On Sun, 18 Sep 2005 21:37, Bernardo Innocenti wrote:
> Arjan van de Ven wrote:
> > On Sun, Sep 18, 2005 at 04:27:38AM +0200, Bernardo Innocenti wrote:
> >>It's more meaningful to interpret sched_yield() as "give up the
> >> processor, as if the scheduler quantum had expired".
> >
> > afaik this is *exactly* what the new sched_yield() does ;)
>
> Oops :-)
>
> >>The scheduler wouldn't normally allow a lower priority process to
> >>preempt a high-priority ready process for 30+ ms.

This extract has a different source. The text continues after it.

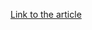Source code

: [Link to the article](https://securityaffairs.com/177638/apt/russia-linked-coldriver-used-lostkeys-malware-in-recent-attacks.html)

Unless I'm
> >>mistaken about Linux's scheduling policy...
> >
> > if your quantum is up... all other tasks get theirs of course
>
> I assumed dynamic priorities affected the length of the
> quantum, but maybe it just changes the number of times
> the process is scheduled wrt other processes, with the
> quantum being fixed at 20-30ms.
>
> (...a few seconds later...)
>
> Skimming through sched.c, it seems my first guess was
> right: the quantum varies with the priority from 5ms
> to 800ms.
>
> The DEF_TIMESLICE of 400ms looks a bit too gross for
> most applications and the maximum 800ms is just
> ridicolously high.
>
> IIRC, the 7.14MHz 68000 in the Amiga 500 did task-switching
> at 20ms intervals, with a negligible performance hit.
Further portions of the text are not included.